ACTION ITEM:
Please write out the whole listing that follows exactly; the pictures stay out.

DATA UNDER STUDY:
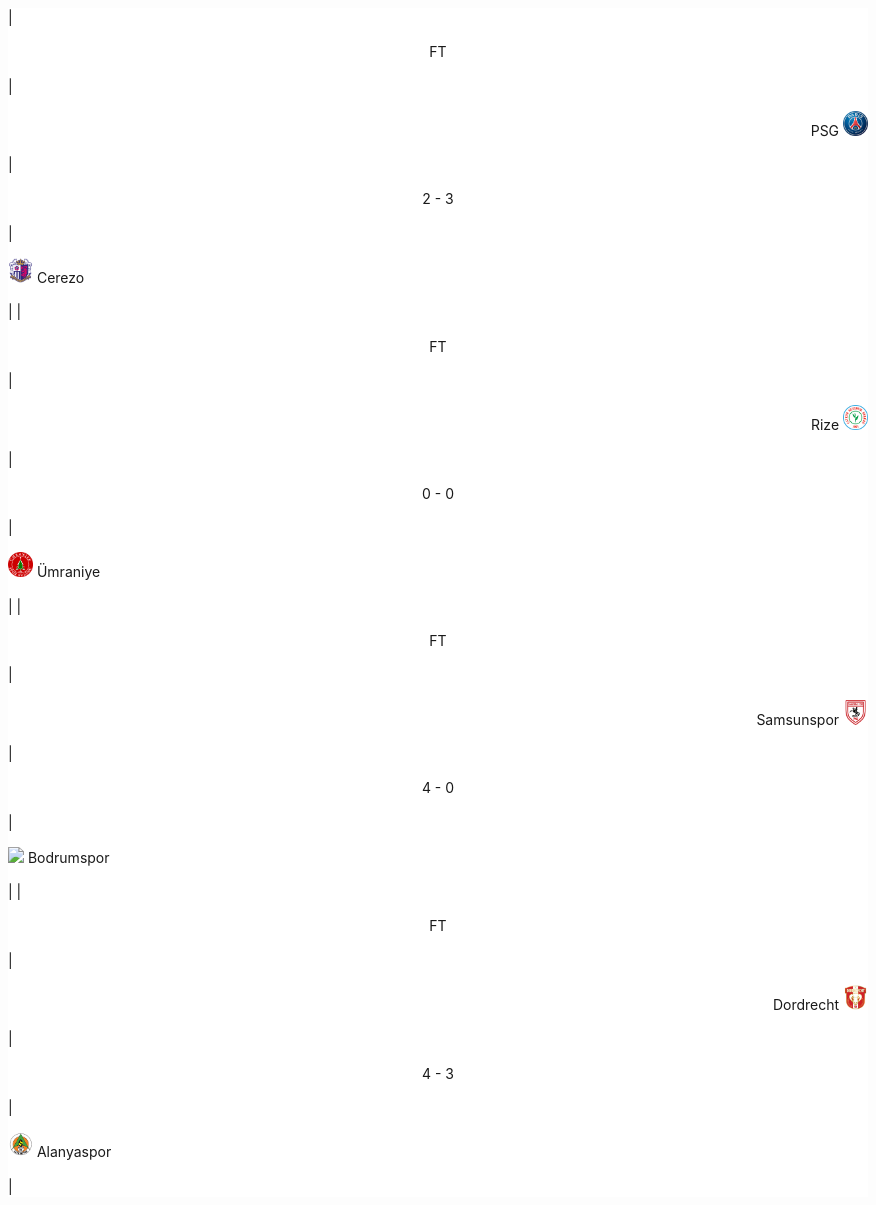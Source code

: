 | <p align="center">FT</p> | <p align="right">PSG <img src="/static/logos/Paris Saint-Germain FC.png" height="25px"></p> | <p align="center">2 - 3</p> | <p align="left"><img src="/static/logos/Cerezo Osaka.png" height="25px"> Cerezo</p> |
| <p align="center">FT</p> | <p align="right">Rize <img src="/static/logos/Çaykur Rize Spor Kulübü.png" height="25px"></p> | <p align="center">0 - 0</p> | <p align="left"><img src="/static/logos/Ümraniye Spor Kulübü.png" height="25px"> Ümraniye</p> |
| <p align="center">FT</p> | <p align="right">Samsunspor <img src="/static/logos/Samsunspor Kulübü.png" height="25px"></p> | <p align="center">4 - 0</p> | <p align="left"><img src="/static/logos/Bodrumspor AŞ.png" height="25px"> Bodrumspor</p> |
| <p align="center">FT</p> | <p align="right">Dordrecht <img src="/static/logos/FC Dordrecht.png" height="25px"></p> | <p align="center">4 - 3</p> | <p align="left"><img src="/static/logos/Alanyaspor Kulübü.png" height="25px"> Alanyaspor</p> |
</div>
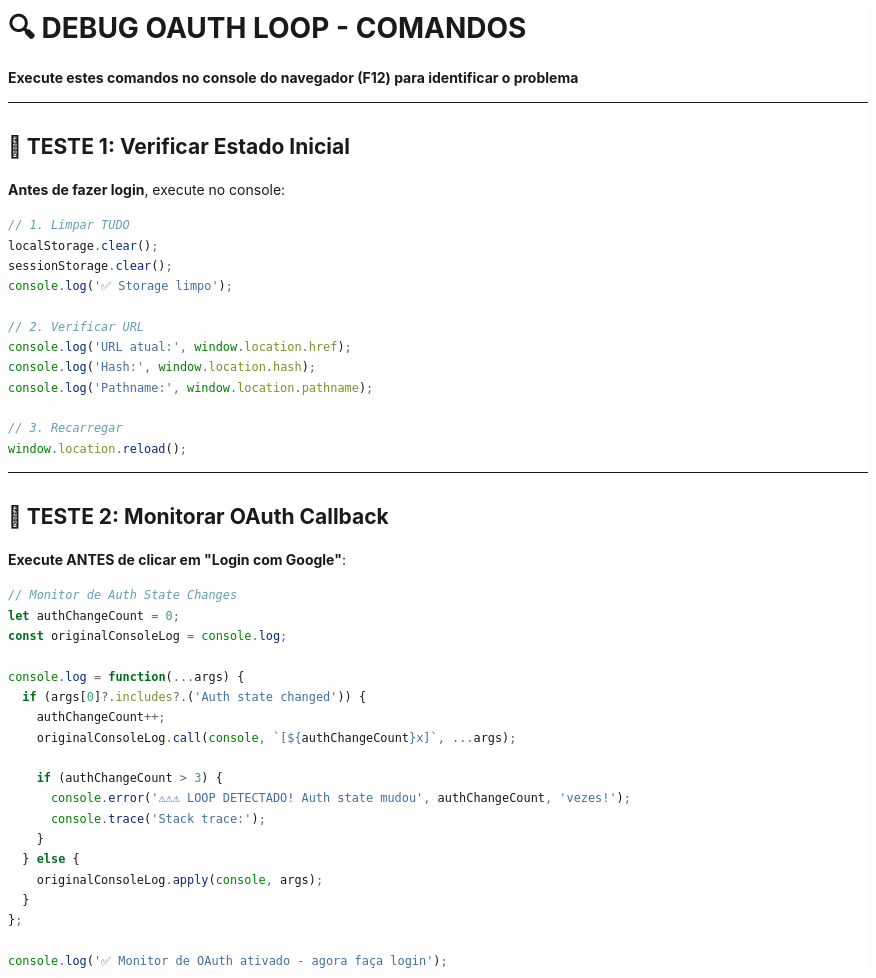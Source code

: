 # 🔍 DEBUG OAUTH LOOP - COMANDOS

**Execute estes comandos no console do navegador (F12) para identificar o problema**

---

## 🧪 TESTE 1: Verificar Estado Inicial

**Antes de fazer login**, execute no console:

```javascript
// 1. Limpar TUDO
localStorage.clear();
sessionStorage.clear();
console.log('✅ Storage limpo');

// 2. Verificar URL
console.log('URL atual:', window.location.href);
console.log('Hash:', window.location.hash);
console.log('Pathname:', window.location.pathname);

// 3. Recarregar
window.location.reload();
```

---

## 🧪 TESTE 2: Monitorar OAuth Callback

**Execute ANTES de clicar em "Login com Google"**:

```javascript
// Monitor de Auth State Changes
let authChangeCount = 0;
const originalConsoleLog = console.log;

console.log = function(...args) {
  if (args[0]?.includes?.('Auth state changed')) {
    authChangeCount++;
    originalConsoleLog.call(console, `[${authChangeCount}x]`, ...args);
    
    if (authChangeCount > 3) {
      console.error('⚠️⚠️⚠️ LOOP DETECTADO! Auth state mudou', authChangeCount, 'vezes!');
      console.trace('Stack trace:');
    }
  } else {
    originalConsoleLog.apply(console, args);
  }
};

console.log('✅ Monitor de OAuth ativado - agora faça login');
```
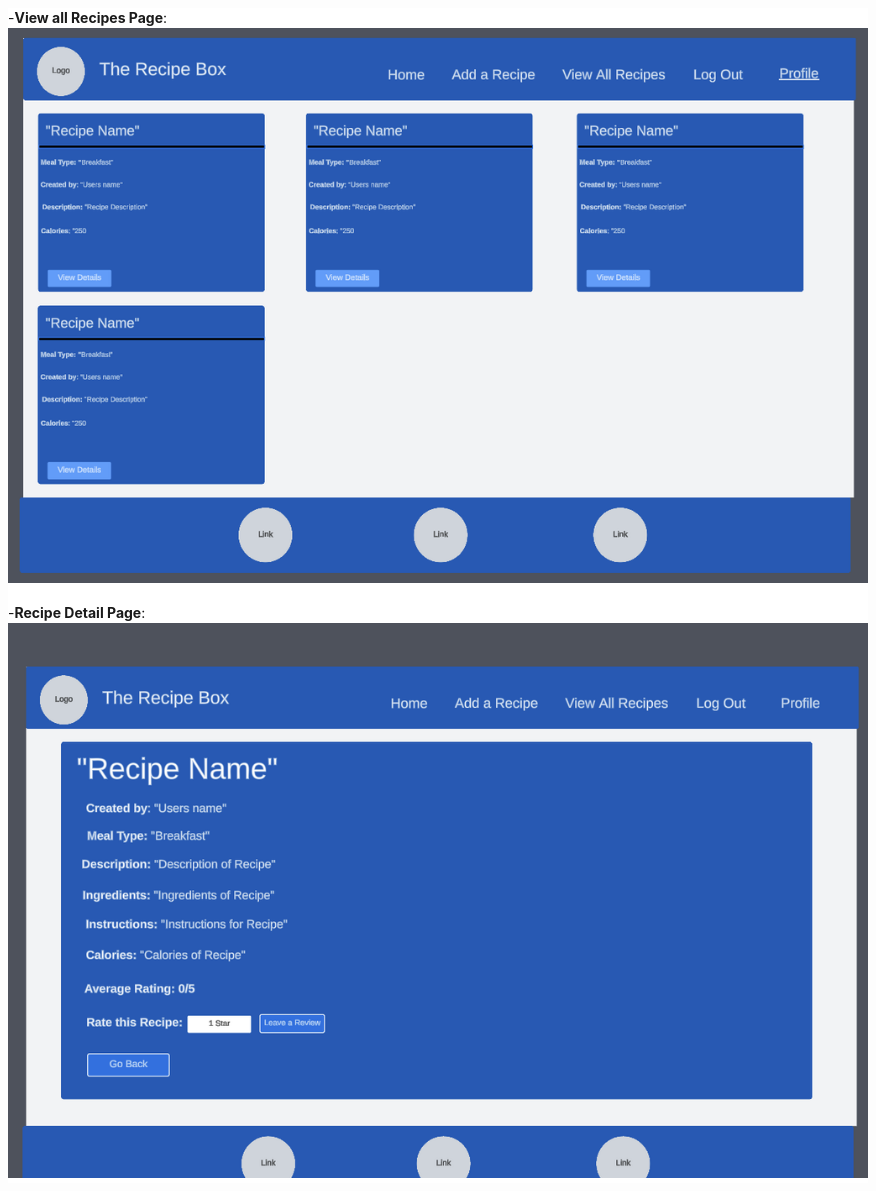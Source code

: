 -**View all Recipes Page**:
![View All Recipes Wireframe Page](/docs/wireframe_images/view_all_wireframe.webp)

-**Recipe Detail Page**:
![Recipe Detail Wireframe Page](/docs/wireframe_images/recipe_detail_wireframe.webp)
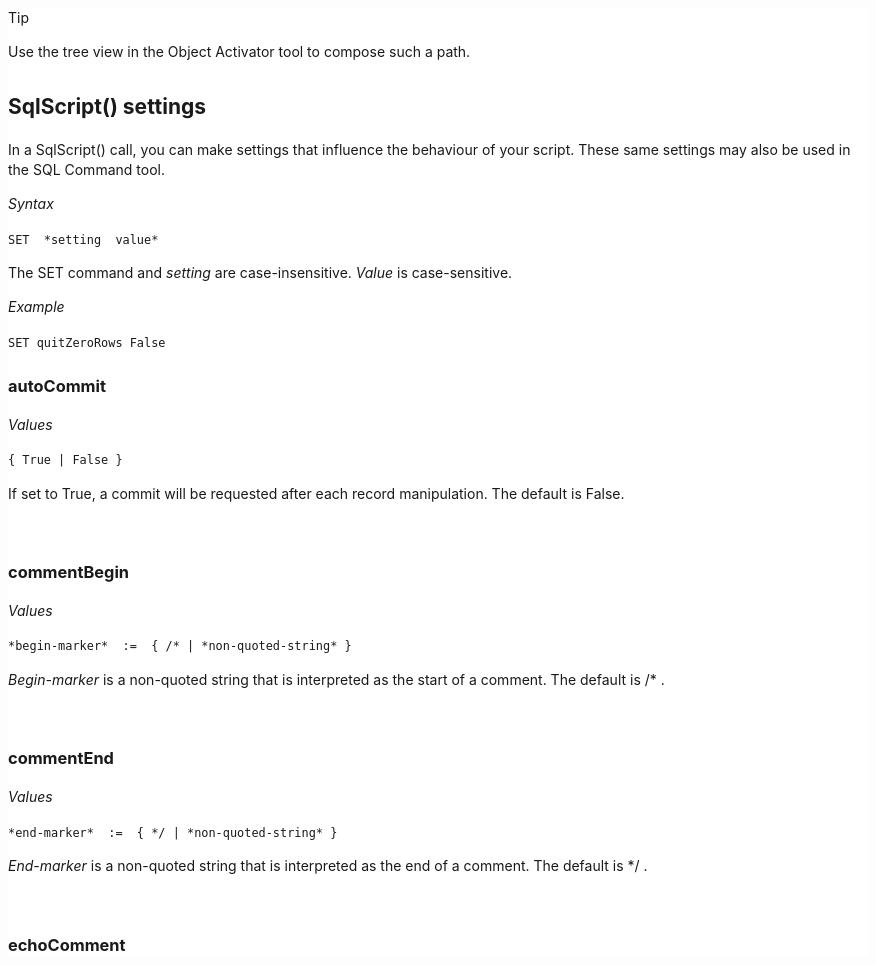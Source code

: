 > [!TIP]
> Use the tree view in the Object Activator tool to compose such a path.

## SqlScript() settings

In a SqlScript() call, you can make settings that influence the behaviour of your script. These same settings may also be used in the SQL Command tool.

*Syntax*

```
SET  *setting  value*
```

The SET command and *setting* are case-insensitive. *Value* is case-sensitive.

*Example*

```
SET quitZeroRows False
```

### autoCommit

*Values*

```
{ True | False }
```

If set to True, a commit will be requested after each record manipulation. The default is False.

 

### commentBegin

*Values*

```
*begin-marker*  :=  { /* | *non-quoted-string* }
```

*Begin-marker* is a non-quoted string that is interpreted as the start of a comment. The default is /* .

 

### commentEnd

*Values*

```
*end-marker*  :=  { */ | *non-quoted-string* }
```

*End-marker* is a non-quoted string that is interpreted as the end of a comment. The default is */ .

 

### echoComment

WRITTEN SOLUTION:
Source code

: | <p align="center">FT</p> | <p align="right">PSG <img src="/static/logos/Paris Saint-Germain FC.png" height="25px"></p> | <p align="center">2 - 3</p> | <p align="left"><img src="/static/logos/Cerezo Osaka.png" height="25px"> Cerezo</p> |
| <p align="center">FT</p> | <p align="right">Rize <img src="/static/logos/Çaykur Rize Spor Kulübü.png" height="25px"></p> | <p align="center">0 - 0</p> | <p align="left"><img src="/static/logos/Ümraniye Spor Kulübü.png" height="25px"> Ümraniye</p> |
| <p align="center">FT</p> | <p align="right">Samsunspor <img src="/static/logos/Samsunspor Kulübü.png" height="25px"></p> | <p align="center">4 - 0</p> | <p align="left"><img src="/static/logos/Bodrumspor AŞ.png" height="25px"> Bodrumspor</p> |
| <p align="center">FT</p> | <p align="right">Dordrecht <img src="/static/logos/FC Dordrecht.png" height="25px"></p> | <p align="center">4 - 3</p> | <p align="left"><img src="/static/logos/Alanyaspor Kulübü.png" height="25px"> Alanyaspor</p> |
</div>
Source code

: # 🔍 DEBUG OAUTH LOOP - COMANDOS

**Execute estes comandos no console do navegador (F12) para identificar o problema**

---

## 🧪 TESTE 1: Verificar Estado Inicial

**Antes de fazer login**, execute no console:

```javascript
// 1. Limpar TUDO
localStorage.clear();
sessionStorage.clear();
console.log('✅ Storage limpo');

// 2. Verificar URL
console.log('URL atual:', window.location.href);
console.log('Hash:', window.location.hash);
console.log('Pathname:', window.location.pathname);

// 3. Recarregar
window.location.reload();
```

---

## 🧪 TESTE 2: Monitorar OAuth Callback

**Execute ANTES de clicar em "Login com Google"**:

```javascript
// Monitor de Auth State Changes
let authChangeCount = 0;
const originalConsoleLog = console.log;

console.log = function(...args) {
  if (args[0]?.includes?.('Auth state changed')) {
    authChangeCount++;
    originalConsoleLog.call(console, `[${authChangeCount}x]`, ...args);
    
    if (authChangeCount > 3) {
      console.error('⚠️⚠️⚠️ LOOP DETECTADO! Auth state mudou', authChangeCount, 'vezes!');
      console.trace('Stack trace:');
    }
  } else {
    originalConsoleLog.apply(console, args);
  }
};

console.log('✅ Monitor de OAuth ativado - agora faça login');
```
Source code

: -**View all Recipes Page**:
![View All Recipes Wireframe Page](/docs/wireframe_images/view_all_wireframe.webp)

-**Recipe Detail Page**:
![Recipe Detail Wireframe Page](/docs/wireframe_images/recipe_detail_wireframe.webp)
Source code

: > [!TIP]
> Use the tree view in the Object Activator tool to compose such a path.

## SqlScript() settings

In a SqlScript() call, you can make settings that influence the behaviour of your script. These same settings may also be used in the SQL Command tool.

*Syntax*

```
SET  *setting  value*
```

The SET command and *setting* are case-insensitive. *Value* is case-sensitive.

*Example*

```
SET quitZeroRows False
```

### autoCommit

*Values*

```
{ True | False }
```

If set to True, a commit will be requested after each record manipulation. The default is False.

 

### commentBegin

*Values*

```
*begin-marker*  :=  { /* | *non-quoted-string* }
```

*Begin-marker* is a non-quoted string that is interpreted as the start of a comment. The default is /* .

 

### commentEnd

*Values*

```
*end-marker*  :=  { */ | *non-quoted-string* }
```

*End-marker* is a non-quoted string that is interpreted as the end of a comment. The default is */ .

 

### echoComment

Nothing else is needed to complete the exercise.